Athenaeum Fellows Announced For 2007-08 Academic Year
In their first years at CMC, Brian Davidson and Ben Fidler worked as servers at the Marian Miner Cook Athenaeum. Davidson recalls the Ath as a highlight of his freshman tour, and Fidler, without much wriggle room in his course schedule for literature classes, has since considered dinners with guest writers and poets as another path to creative enlightenment.
Come fall, the two seniors will continue their roles as Athenaeum veterans in a new, coveted capacity: as Ath Fellowsserving up introductions to each of the weekly speakers instead of the usual coffee and hot chocolate. Fidler beams. “No more camping out in the mornings!” he says, an allusion to the oft-competitive nature of landing reservations for popular events. (Recent visits by Supreme Court Justice Antonin Scalia and New York Times columnist Thomas Friedman, for example, booked within minutes of opening at the midnight hour for online reservations.)
With the job of Ath Fellow comes visibility across campus, and the pair has already experienced congratulations from classmates. “I’ve always enjoyed the atmosphere at the Athenaeum,” Davidson says. “It has always been a great institution and part of CMC. I have to say that when I did the interview for this job, it was the first time I felt nervous because I wanted it so much.”
The Athenaeum’s distinction as a convivial forum for dinner and intellectual discourse among students, faculty, and community members puts the role of Ath Fellow on many students’ wish-lists. Fellows eat at the head table with influential speakers from the fields of business, politics and the arts, and introduce the guests to Athenaeum audiences four times a week. Davidson and Fidler will also assist with writing and editing the Athenaeum’s bi-weekly newsletter, The Fortnightly. Additionally, the Fellows work with Athenaeum director, Bonnie Snortum, in developing themes and strategies for bringing speakers to campus.
Davidson, a Philosophy, Politics, and Economics (PPE) major and a self-described intellectual with interests in popular culture, trivia, and tea, and Fidler, who is interested in law, were selected following a process that included submission of a written application and prior consideration by the Athenaeum Advisory Committee.
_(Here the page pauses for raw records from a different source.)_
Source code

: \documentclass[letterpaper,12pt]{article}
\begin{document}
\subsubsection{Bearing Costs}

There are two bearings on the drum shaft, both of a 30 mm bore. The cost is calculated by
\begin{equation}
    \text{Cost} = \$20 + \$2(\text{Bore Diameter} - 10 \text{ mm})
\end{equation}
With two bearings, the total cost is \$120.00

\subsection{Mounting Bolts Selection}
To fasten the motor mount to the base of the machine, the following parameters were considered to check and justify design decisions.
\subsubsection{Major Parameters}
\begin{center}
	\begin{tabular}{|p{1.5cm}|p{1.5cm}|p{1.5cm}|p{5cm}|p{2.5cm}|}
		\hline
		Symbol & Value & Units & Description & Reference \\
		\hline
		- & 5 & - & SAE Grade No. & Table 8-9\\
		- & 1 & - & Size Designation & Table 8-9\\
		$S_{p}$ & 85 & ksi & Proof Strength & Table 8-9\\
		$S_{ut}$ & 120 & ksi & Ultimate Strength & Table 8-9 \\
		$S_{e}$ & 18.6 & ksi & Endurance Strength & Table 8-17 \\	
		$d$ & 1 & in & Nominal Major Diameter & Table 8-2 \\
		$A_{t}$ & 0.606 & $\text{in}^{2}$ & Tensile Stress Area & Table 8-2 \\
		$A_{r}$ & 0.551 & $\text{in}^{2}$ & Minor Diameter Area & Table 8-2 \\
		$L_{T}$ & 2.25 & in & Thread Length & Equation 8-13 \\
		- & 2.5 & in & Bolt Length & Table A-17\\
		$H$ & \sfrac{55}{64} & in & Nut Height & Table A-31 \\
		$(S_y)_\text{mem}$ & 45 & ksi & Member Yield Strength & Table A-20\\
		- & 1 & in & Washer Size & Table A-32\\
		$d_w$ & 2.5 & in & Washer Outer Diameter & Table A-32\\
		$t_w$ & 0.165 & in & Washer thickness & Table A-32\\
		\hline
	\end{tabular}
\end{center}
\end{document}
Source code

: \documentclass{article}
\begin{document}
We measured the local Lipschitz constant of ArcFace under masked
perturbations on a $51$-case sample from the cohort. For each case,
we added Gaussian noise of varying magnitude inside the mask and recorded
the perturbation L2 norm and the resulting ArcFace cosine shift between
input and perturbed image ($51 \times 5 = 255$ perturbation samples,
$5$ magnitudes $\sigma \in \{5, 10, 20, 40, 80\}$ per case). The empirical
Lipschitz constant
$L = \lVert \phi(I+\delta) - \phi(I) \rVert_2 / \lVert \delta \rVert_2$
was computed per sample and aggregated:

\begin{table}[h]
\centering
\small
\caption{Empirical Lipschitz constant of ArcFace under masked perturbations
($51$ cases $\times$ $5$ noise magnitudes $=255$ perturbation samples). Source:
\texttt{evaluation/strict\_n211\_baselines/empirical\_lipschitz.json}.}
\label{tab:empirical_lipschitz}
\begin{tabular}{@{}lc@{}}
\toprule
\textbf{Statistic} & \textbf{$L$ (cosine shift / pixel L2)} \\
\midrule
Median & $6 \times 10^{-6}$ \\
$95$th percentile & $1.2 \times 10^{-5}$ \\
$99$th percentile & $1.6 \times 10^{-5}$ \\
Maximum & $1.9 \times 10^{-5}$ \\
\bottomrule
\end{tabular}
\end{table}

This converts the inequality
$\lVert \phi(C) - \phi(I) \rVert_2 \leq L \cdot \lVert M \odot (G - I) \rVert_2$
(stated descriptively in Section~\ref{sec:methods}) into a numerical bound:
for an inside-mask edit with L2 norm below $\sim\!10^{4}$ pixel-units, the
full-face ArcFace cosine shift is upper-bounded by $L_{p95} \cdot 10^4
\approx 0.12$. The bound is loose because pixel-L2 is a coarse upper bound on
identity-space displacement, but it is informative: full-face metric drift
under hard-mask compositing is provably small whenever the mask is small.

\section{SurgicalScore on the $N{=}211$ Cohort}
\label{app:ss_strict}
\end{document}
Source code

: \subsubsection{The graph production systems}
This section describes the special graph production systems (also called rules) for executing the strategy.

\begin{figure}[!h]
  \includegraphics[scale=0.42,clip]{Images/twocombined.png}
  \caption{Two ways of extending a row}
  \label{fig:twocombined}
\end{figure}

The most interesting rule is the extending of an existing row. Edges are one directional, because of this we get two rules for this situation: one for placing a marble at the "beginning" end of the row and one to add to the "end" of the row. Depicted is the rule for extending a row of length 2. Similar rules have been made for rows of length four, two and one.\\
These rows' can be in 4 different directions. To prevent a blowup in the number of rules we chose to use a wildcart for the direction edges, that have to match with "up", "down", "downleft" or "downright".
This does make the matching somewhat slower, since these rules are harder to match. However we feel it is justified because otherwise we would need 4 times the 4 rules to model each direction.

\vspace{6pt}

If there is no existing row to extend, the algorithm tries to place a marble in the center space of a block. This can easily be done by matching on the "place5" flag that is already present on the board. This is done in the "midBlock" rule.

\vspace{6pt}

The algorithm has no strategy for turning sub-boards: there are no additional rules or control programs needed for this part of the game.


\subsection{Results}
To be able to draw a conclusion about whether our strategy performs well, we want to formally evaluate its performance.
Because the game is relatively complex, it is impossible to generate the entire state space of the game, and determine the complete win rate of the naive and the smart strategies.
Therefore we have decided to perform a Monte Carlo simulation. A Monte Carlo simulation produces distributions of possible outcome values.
“The opportunity to be there every single day and interact so closely with so many fascinating people is just astounding,” Davidson said.
Both students have kept a sharp eye on the Athenaeum’s lineup these past years. Fidler’s favorite guest thus far has been law professor and author Amos Guiora, who lectured last month on counterterrorism, and his dream guest is Muhammad Yunus, whose work in developing microfinance in Bangladesh won the 2006 Nobel Peace Prize.
“I would talk to him about why he think it works, and how it can be adapted to other environments,” says Fidler, an international relations major who enjoys opera, soccer, and singing in a 5-C a cappella group.
Davidson’s favorite Athenaeum guests have included Salman Rushdie, Thomas Pogge, author and military historian Victor Davis Hanson, and commentator and blogger Andrew Sullivan.
Fidler says he looks forward to helping “continue the balance between politics and the humanities” in his Athenaeum work.
“It is amazing to me that each year these wonderful students continue to appear, willing to commit the copious amounts of time and creative energy needed to keep the Athenaeum a viable entity at CMC,” says Athenaeum director Bonnie Snortum. “It is a privilege to work with students the caliber of Brian Davidson and Ben Fidlerand outgoing Fellows Nick Zosel-Johnson and Sara Roberson. It does keep one optimistic about the future!”